Hundreds of high school students and local activists listened to Calvo’s powerful testimony of how she was brought to the Pozo de Banfield to give birth and how guards tried to take her daughter away.
"The military brought me to this exact spot in a car, where I had my daughter Teresa. They took me to the sinister doctor Jorge Bergez, who cut the umbilical cord. He took out the placenta with guards standing around me who laughed at me. Right away they made me clean the floor with a hose."
Not shortly after Calvo gave birth the guards came to abduct her 13 day-old baby. "The guards told me they were going to take her because the medicine they gave us for lice would harm Teresa. With Teresa in my arms I backed against the wall of the cell. The doors to the cells were open, so my 20 fellow cellmates created a human barricade to defend Teresa. They screamed like crazy at the guards. The only way they were going to take her away was to kill every one of us. We prevented the military from abducting my daughter."
Many of Calvo’s cell mates were disappeared. At least 200 of Argentina’s 30,000 disappeared were murdered at the Pozo de Banfield detention center between 1976-1983. Courts have documented that in the 90’s police from the Greater Buenos Aires district of Lomas de Zamora used excessive force and torture techniques against prisoners at the former detention center. According to Sergio Smietniansky, lawyer with the human rights group COREPPI, police continued to commit human rights abuses inside the former center after the military dictatorship ended.
"The Pozo de Banfield is the synthesis of state terrorism, during the military dictatorship it was used for kidnapping, torturing and disappearing people. During the return to democracy after 1983, it was used to apply the state’s repressive policies with easy trigger police and torture. We are proposing the expropriation of the Pozo de Banfield.
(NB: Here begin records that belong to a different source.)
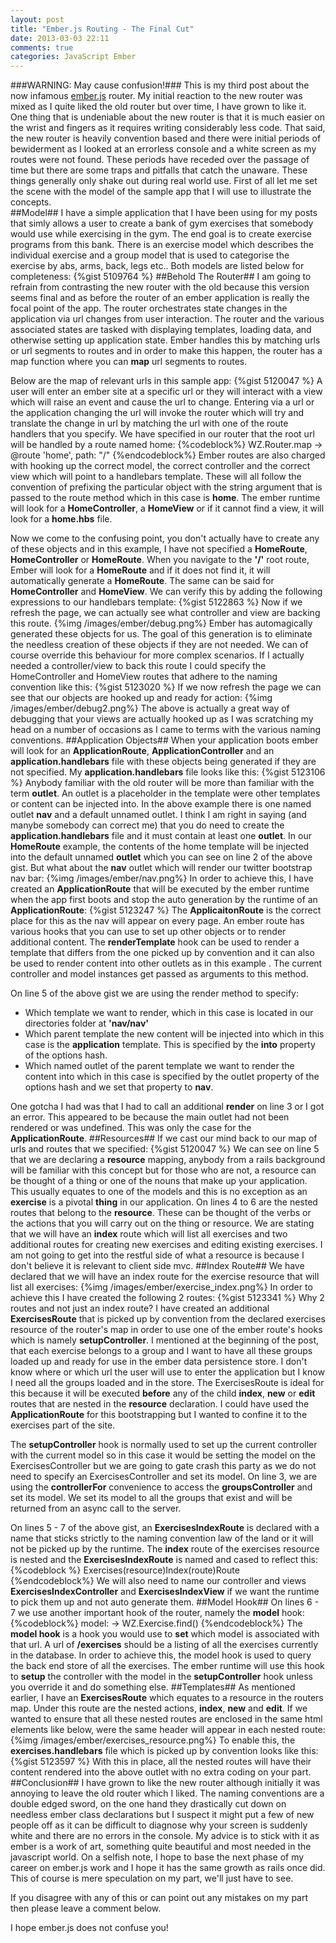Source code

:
 ```yaml
---
layout: post
title: "Ember.js Routing - The Final Cut"
date: 2013-03-03 22:11
comments: true
categories: JavaScript Ember
---
```

###WARNING: May cause confusion!###
This is my third post about the now infamous <a href="https://github.com/emberjs/ember.js/" target="_blank">ember.js</a> router.  My initial reaction to the new router was mixed as I quite liked the old router but over time, I have grown to like it.  One thing that is undeniable about the new router is that it is much easier on the wrist and fingers as it requires writing considerably less code.  That said, the new router is heavily convention based and there were initial periods of bewiderment as I looked at an errorless console and a white screen as my routes were not found.  These periods have receded over the passage of time but there are some traps and pitfalls that catch the unaware.  These things generally only shake out during real world use.  First of all let me set the scene with the model of the sample app that I will use to illustrate the concepts.  
##Model##
I have a simple application that I have been using for my posts that simly allows a user to create a bank of gym exercises that somebody would use while exercising in the gym.  The end goal is to create exercise programs from this bank.  There is an exercise model which describes the individual exercise and a group model that is used to categorise the exercise by abs, arms, back, legs etc..  Both models are listed below for completeness:
{%gist 5109764 %}
##Behold The Router##
I am going to refrain from contrasting the new router with the old because this version seems final and as before the router of an ember application is really the focal point of the app.  The router orchestrates state changes in the application via url changes from user interaction.  The router and the various associated states are tasked with displaying templates, loading data, and otherwise setting up application state.  Ember handles this by matching urls or url segments to routes and in order to make this happen, the router has a map function where you can **map** url segments to routes.

Below are the map of relevant urls in this sample app:
{%gist 5120047 %}
A user will enter an ember site at a specific url or they will interact with a view which will raise an event and cause the url to change.  Entering via a url or the application changing the url will invoke the router which will try and translate the change in url by matching the url with one of the route handlers that you specify.  We have specified in our router that the root url will be handled by a route named home:
{%codeblock%}
WZ.Router.map  ->
  @route 'home', path: "/"
{%endcodeblock%}
Ember routes are also charged with hooking up the correct model, the correct controller and the correct view which will point to a handlebars template.  These will all follow the convention of prefixing the particular object with the string argument that is passed to the route method which in this case is **home**.  The ember runtime will look for a **HomeController**, a **HomeView** or if it cannot find a view, it will look for a **home.hbs** file.  

Now we come to the confusing point, you don't actually have to create any of these objects and in this example, I have not specified a **HomeRoute**, **HomeController** or **HomeRoute**.  When you navigate to the **'/'** root route, Ember will look for a **HomeRoute** and if it does not find it, it will automatically generate a **HomeRoute**.  The same can be said for **HomeController** and **HomeView**.  We can verify this by adding the following expressions to our handlebars template:
{%gist 5122863 %}
Now if we refresh the page, we can actually see what controller and view are backing this route. 
{%img /images/ember/debug.png%}
Ember has automagically generated these objects for us.  The goal of this generation is to eliminate the needless creation of these objects if they are not needed.  We can of course override this behaviour for more complex scenarios.  If I actually needed a controller/view to back this route I could specify the HomeController and HomeView routes that adhere to the naming convention like this:
{%gist 5123020 %}
If we now refresh the page we can see that our objects are hooked up and ready for action:
{%img /images/ember/debug2.png%}
The above is actually a great way of debugging that your views are actually hooked up as I was scratching my head on a number of occasions as I came to terms with the various naming conventions.
##Application Objects##
When your application boots ember will look for an **ApplicationRoute**, **ApplicationController** and an **application.handlebars** file with these objects being generated if they are not specified.  My **application.handlebars** file looks like this:
{%gist 5123106 %}
Anybody familiar with the old router will be more than familiar with the term **outlet**.  An outlet is a placeholder in the template were other templates or content can be injected into.  In the above example there is one named outlet **nav** and a default unnamed outlet. I think I am right in saying (and manybe somebody can correct me) that you do need to create the **application.handlebars** file and it must contain at least one **outlet**.  In our **HomeRoute** example, the contents of the home template will be injected into the default unnamed **outlet** which you can see on line 2 of the above gist.  But what about the **nav** outlet which will render our twitter bootstrap nav bar:
{%img /images/ember/nav.png%}
In order to achieve this, I have created an **ApplicationRoute** that will be executed by the ember runtime when the app first boots and stop the auto generation by the runtime of an **ApplicationRoute**:
{%gist 5123247 %}
The **ApplicaitonRoute** is the correct place for this as the nav will appear on every page.   An ember route has various hooks that you can use to set up other objects or to render additional content.  The **renderTemplate** hook can be used to render a template that differs from the one picked up by convention and it can also be used to render content into other outlets as in this example	.  The current controller and model instances get passed as arguments to this method.  

On line 5 of the above gist we are using the render method to specify:

- Which template we want to render, which in this case is located in our directories folder at **'nav/nav'**
- Which parent template the new content will be injected into which in this case is the **application** template.  This is specified by the **into** property of the options hash.
- Which named outlet of the parent template we want to render the content into which in this case is specified by the outlet property of the options hash and we set that property to **nav**.

One gotcha I had was that I had to call an additional **render** on line 3 or I got an error.  This appeared to be because the main outlet had not been rendered or was undefined.  This was only the case for the **ApplicationRoute**.
##Resources##
If we cast our mind back to our map of urls and routes that we specified:
{%gist 5120047 %}
We can see on line 5 that we are declaring a **resource** mapping, anybody from a rails background will be familiar with this concept but for those who are not, a resource can be thought of a thing or one of the nouns that make up your application.  This usually equates to one of the models and this is no exception as an **exercise** is a pivotal **thing** in our application.  On lines 4 to 6 are the nested routes that belong to the **resource**.  These can be thought of the verbs or the actions that you will carry out on the thing or resource.  We are stating that we will have an **index** route which will list all exercises and two additional routes for creating new exercises and editing existing exercises.  I am not going to get into the restful side of what a resource is because I don't believe it is relevant to client side mvc.
##Index Route##
We have declared that we will have an index route for the exercise resource that will list all exercises:
{%img /images/ember/exercise_index.png%}
In order to achieve this I have created the following 2 routes:
{%gist 5123341 %}
Why 2 routes and not just an index route?  I have created an additional **ExercisesRoute** that is picked up by convention from the declared exercises resource of the router's map in order to use one of the ember route's hooks which is namely **setupController**.  I mentioned at the beginning of the post, that each exercise belongs to a group and I want to have all these groups loaded up and ready for use in the ember data persistence store.  I don't know where or which url the user will use to enter the application but I know I need all the groups loaded and in the store.  The ExercisesRoute is ideal for this because it will be executed **before** any of the child **index**, **new** or **edit** routes that are nested in the **resource** declaration.  I could have used the **ApplicationRoute** for this bootstrapping but I wanted to confine it to the exercises part of the site.

The **setupController** hook is normally used to set up the current controller with the current model so in this case it would be setting the model on the ExercisesController but we are going to gate crash this party as we do not need to specify an ExercisesController and set its model.  On line 3, we are using the **controllerFor** convenience to access the **groupsController** and set its model.  We set its model to all the groups that exist and will be returned from an async call to the server.

On lines 5 - 7 of the above gist, an **ExercisesIndexRoute** is declared with a name that sticks strictly to the naming convention law of the land or it will not be picked up by the runtime.  The **index** route of the exercises resource is nested and the **ExercisesIndexRoute** is named and cased to reflect this:
{%codeblock %}
 Exercises(resource)Index(route)Route
{%endcodeblock%}
We will also need to name our controller and views **ExercisesIndexController** and **ExercisesIndexView** if we want the runtime to pick them up and not auto generate them. 
##Model Hook##
On lines 6 - 7 we use another important hook of the router, namely the **model** hook:
{%codeblock%}
model: ->
  WZ.Exercise.find()
{%endcodeblock%}
The **model hook** is a hook you would use to **set** which model is associated with that url.  A url of **/exercises** should be a listing of all the exercises currently in the database.  In order to achieve this, the model hook is used to query the back end store of all the exercises.  The ember runtime will use this hook to **setup** the controller with the model in the **setupController** hook unless you override it and do something else.
##Templates##
As mentioned earlier, I have an **ExercisesRoute** which equates to a resource in the routers map.  Under this route are the nested actions, **index**, **new** and **edit**.  If we wanted to ensure that all these nested routes are enclosed in the same html elements like below, were the same header will appear in each nested route:
{%img /images/ember/exercises_resource.png%}
To enable this, the **exercises.handlebars** file which is picked up by convention looks like this:
{%gist 5123597 %}
With this in place, all the nested routes will have their content rendered into the above outlet with no extra coding on your part.
##Conclusion##
I have grown to like the new router although initially it was annoying to leave the old router which I liked.  The naming conventions are a double edged sword, on the one hand they drastically cut down on needless ember class declarations but I suspect it might put a few of new people off as it can be difficult to diagnose why your screen is suddenly white and there are no errors in the console.  My advice is to stick with it as ember is a work of art, something quite beautiful and most needed in the javascript world.  On a selfish note, I hope to base the next phase of my career on ember.js work and I hope it has the same growth as rails once did.  This of course is mere speculation on my part, we'll just have to see.

If you disagree with any of this or can point out any mistakes on my part then please leave a comment below.  

I hope ember.js does not confuse you!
“We want human rights organizations and activist groups to administer the former detention center, the same people who fought for years to close it down. Clearly, the administration of Buenos Aires governor Felipe Solá is using the Night of the Pencils to gain some legitimacy in human rights."
Groups want to turn the Pozo de Banfield into a space to maintain historic memory, but they are fighting government plants to turn it into a state-run museum. Human rights groups have said that Etchecolatz’s sentence was made possible thanks to activists, not government officials.